Spark R

SparkR is a R package that provides a light-weight front-end to users of Apache Spark from R.

R is a popular statistical programming language with a number of extensions that support data processing and machine learning tasks. However, interactive data analysis in R is usually limited, as the run time is single threaded and can only process data sets that fit in a single machines memory. SparkR, and R package initially developed in the AMP lab, provides a front-end to Apache Spark. And using Sparks distributed computation engine allows us to run large-scale data analysis from the R shell. In Spark 1.61, SparkR provides a distributed dataframe implementation.
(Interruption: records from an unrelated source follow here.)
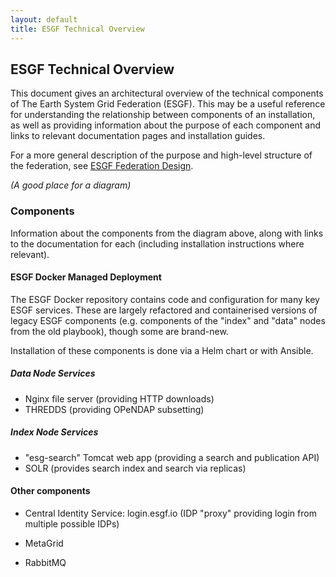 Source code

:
 ```yaml
---
layout: default
title: ESGF Technical Overview
---
```


## ESGF Technical Overview

This document gives an architectural overview of the technical components of
The Earth System Grid Federation (ESGF). This may be a useful reference for
understanding the relationship between components of an installation, as well
as providing information about the purpose of each component and links to
relevant documentation pages and installation guides.

For a more general description of the purpose and high-level structure of the
federation, see [ESGF Federation Design].

*(A good place for a diagram)*

### Components

Information about the components from the diagram above, along with links to
the documentation for each (including installation instructions where
relevant).

#### ESGF Docker Managed Deployment

The ESGF Docker repository contains code and configuration for many key ESGF
services. These are largely refactored and containerised versions of legacy
ESGF components (e.g. components of the "index" and "data" nodes from the old
playbook), though some are brand-new.

Installation of these components is done via a Helm chart or with Ansible.

##### Data Node Services

  - Nginx file server (providing HTTP downloads)
  - THREDDS (providing OPeNDAP subsetting)

##### Index Node Services

  - "esg-search" Tomcat web app (providing a search and publication API)
  - SOLR (provides search index and search via replicas)

#### Other components

- Central Identity Service: login.esgf.io (IDP "proxy" providing login from multiple possible IDPs)

- MetaGrid

- RabbitMQ

[esgf federation design]:    {{site.url}}/federation-design.html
And this is the central component of SparkR. Dataframes are a fundamental data structure used for data processing in R, and the concept of data frames has been extended to other languages with libraries like Pandas. The distributed dataframe implementation supports R operations like selection, filtering, aggregation, and so on, but on large data sets. Projects like dplyr have further simplified expressing complex data manipulation tasks on data frames. SparkR data frames present an API similar to dplyr and local R data frames that can scale to large datasets using support for distributed computation in Spark. A data frame is a distributed collection of data, organized into named columns. It is conceptually equivalent to a table in a relational database, or a data frame in R. Both with optimizations under the hood.

Data frames can be constructed from a wide array of sources such as structured data files, tables in Hive, external databases, or existing local R data frames. SparkR also supports distributed machine learning using MLlib. As we can see in the diagram on the left hand side, we have the R environment, with the Spark Context, the JVM, and the Java Spark Context. And then on the right hand side, we have the task distributed across the cluster so that we are not limited to single threading, or resourced on a single unit, a single machine.

We can use as many machines that are in the cluster. So, that raises a question, why would you use SparkR? R, as we notice in the previous slide is restricted to single thread and the amount of memory on a single machine. So using R on Big Data is very difficult. SparkR is multi--threaded across many machines, as many machines as there are in the cluster, as well as having access to the memory and all machines in that cluster.

A typical example would be where there's a large amount of initial data which needs cleaning, filtering, and aggregating before the statistical analysis can be performed. This means reducing the volume of raw data to a relevant subset, which can fit onto a single machine, where R can apply the statistical learning model. This is very difficult, if not impossible in R. Once we have the set of data we're going to work on, we need to train the model. Model training involves applying a number of parameters to learn which parameter value works best. Most users want to do this parameter tuning in parallel, and aggregate the parameters to find the best model for the dataset. Performance in R is constrained by having to do this work on a single machine.

SparkR can do this across multiple nodes in a cluster, improving performance by several orders of magnitude. When the raw data is very large, and the user wants to apply a number of features to the whole dataset, and so a distributed machine learning algorithm is needed. R cannot do this, but SparkR comes with a machine learning library and Spark operates in a distributed environment, so large scaled machine learning is now possible with R.